CMUQ 15-121 Priority Queues and Heaps



1. Introduction

In this set of notes we’ll talk about a new abstract data type, the priority queue. Then we’ll evaluate the efficiency of implementing it using a variety of the data structures we’ve studied so far. Finally, we’ll introduce a new data structure, the binary heap, that can be used to very efficiently implement a priority queue.

2. Priority Queue

A priority queue is similar to a regular queue, but each item in the queue has an additional piece of information: Priority. When you remove from a priority queue, you remove the item with the highest priority. Here are some sample operations that a priority queue might have:

There are a number of real-world applications of priority queues. They are part of most operating systems (programs are chosen to run based on their priority). Many network routers also use a priority queue to determine which packet to send next. (High priority traffic goes first.)

Let’s evaluate different ways we could implement a priority queue using our three main data structures so far: Array (or ArrayList), LinkedList, or a binary search tree.

2.1. PQ with an Array

If we implement the PQ with an array, there are two main approaches: An unordered array and a sorted array.

If we use an unordered array then add will be simply putting another item onto the end of the array, which is \(O(1)\) assuming the array is large enough. peekMax would require linear searching the entire array for the max value, which is \(O(N)\). removeMax would requiring linear searching the entire array, finding the item, removing it, and shifting all the entries after it in order to remove the hole in the array. This is also \(O(N)\).

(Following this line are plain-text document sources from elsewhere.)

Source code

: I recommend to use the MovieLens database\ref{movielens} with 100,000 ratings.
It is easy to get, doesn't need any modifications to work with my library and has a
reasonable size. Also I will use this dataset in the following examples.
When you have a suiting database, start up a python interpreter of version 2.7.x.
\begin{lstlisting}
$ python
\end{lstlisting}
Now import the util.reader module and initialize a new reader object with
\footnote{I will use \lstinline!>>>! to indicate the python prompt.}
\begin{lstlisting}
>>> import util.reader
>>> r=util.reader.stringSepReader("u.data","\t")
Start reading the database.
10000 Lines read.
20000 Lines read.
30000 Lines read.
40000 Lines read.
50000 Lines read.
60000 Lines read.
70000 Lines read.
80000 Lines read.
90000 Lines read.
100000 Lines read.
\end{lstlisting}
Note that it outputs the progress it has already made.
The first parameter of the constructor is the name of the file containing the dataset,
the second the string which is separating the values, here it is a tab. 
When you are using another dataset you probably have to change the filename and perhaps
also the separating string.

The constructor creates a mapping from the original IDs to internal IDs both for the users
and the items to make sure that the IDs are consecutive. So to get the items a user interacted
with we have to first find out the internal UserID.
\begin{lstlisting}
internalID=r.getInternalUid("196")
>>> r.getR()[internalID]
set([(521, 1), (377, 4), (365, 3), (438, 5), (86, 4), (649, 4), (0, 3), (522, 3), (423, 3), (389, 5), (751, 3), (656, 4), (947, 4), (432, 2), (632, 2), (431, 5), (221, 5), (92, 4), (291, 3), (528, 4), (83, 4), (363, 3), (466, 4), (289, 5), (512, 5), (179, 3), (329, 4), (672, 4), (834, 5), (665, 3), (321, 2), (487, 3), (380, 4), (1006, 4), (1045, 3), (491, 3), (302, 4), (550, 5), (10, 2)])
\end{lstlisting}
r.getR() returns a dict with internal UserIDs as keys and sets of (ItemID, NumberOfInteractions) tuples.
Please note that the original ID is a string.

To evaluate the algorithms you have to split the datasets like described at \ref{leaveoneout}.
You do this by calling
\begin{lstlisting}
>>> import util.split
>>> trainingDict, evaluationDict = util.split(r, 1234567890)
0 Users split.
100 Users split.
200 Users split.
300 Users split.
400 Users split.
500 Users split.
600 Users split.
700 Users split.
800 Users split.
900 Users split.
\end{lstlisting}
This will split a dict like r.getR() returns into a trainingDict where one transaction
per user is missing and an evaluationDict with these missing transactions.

If we use a sorted array then add will need to search for the correct location to place the new item (\(O(\textrm{log }N)\) if we do a binary search on the sorted data) and then shift down all the items that follow that space (\(O(N)\)) and adding the item. This makes add \(O(N)\) overall. peekMax would require simply returning the last item in the array, which is \(O(1)\). removeMax would require removing the last item and returning it, which would also be \(O(1)\).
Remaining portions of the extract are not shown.